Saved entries
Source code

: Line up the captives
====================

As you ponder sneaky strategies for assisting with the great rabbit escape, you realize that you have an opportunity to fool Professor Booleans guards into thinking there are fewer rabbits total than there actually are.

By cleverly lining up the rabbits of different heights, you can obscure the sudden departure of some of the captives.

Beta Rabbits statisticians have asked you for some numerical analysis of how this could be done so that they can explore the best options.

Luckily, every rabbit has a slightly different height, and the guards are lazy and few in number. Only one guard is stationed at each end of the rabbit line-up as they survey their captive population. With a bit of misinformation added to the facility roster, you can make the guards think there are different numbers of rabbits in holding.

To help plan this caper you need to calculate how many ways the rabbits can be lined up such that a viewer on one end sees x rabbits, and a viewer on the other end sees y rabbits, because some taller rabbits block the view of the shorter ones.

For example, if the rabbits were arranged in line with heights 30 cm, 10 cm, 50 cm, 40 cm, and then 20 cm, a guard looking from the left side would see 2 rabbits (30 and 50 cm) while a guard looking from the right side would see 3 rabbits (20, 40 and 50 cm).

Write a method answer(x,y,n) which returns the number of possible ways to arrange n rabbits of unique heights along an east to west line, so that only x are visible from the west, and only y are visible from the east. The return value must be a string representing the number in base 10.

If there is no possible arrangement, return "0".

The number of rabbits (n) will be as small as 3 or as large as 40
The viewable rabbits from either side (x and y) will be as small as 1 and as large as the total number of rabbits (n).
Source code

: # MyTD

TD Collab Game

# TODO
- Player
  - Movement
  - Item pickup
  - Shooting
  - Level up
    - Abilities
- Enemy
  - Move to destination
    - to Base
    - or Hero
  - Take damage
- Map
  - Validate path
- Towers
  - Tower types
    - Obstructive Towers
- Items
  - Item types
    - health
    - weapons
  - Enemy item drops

» Exercise directions
Collect the lines of the records that include the string "return".

» Problem solution
Write a method answer(x,y,n) which returns the number of possible ways to arrange n rabbits of unique heights along an east to west line, so that only x are visible from the west, and only y are visible from the east. The return value must be a string representing the number in base 10.
If there is no possible arrangement, return "0".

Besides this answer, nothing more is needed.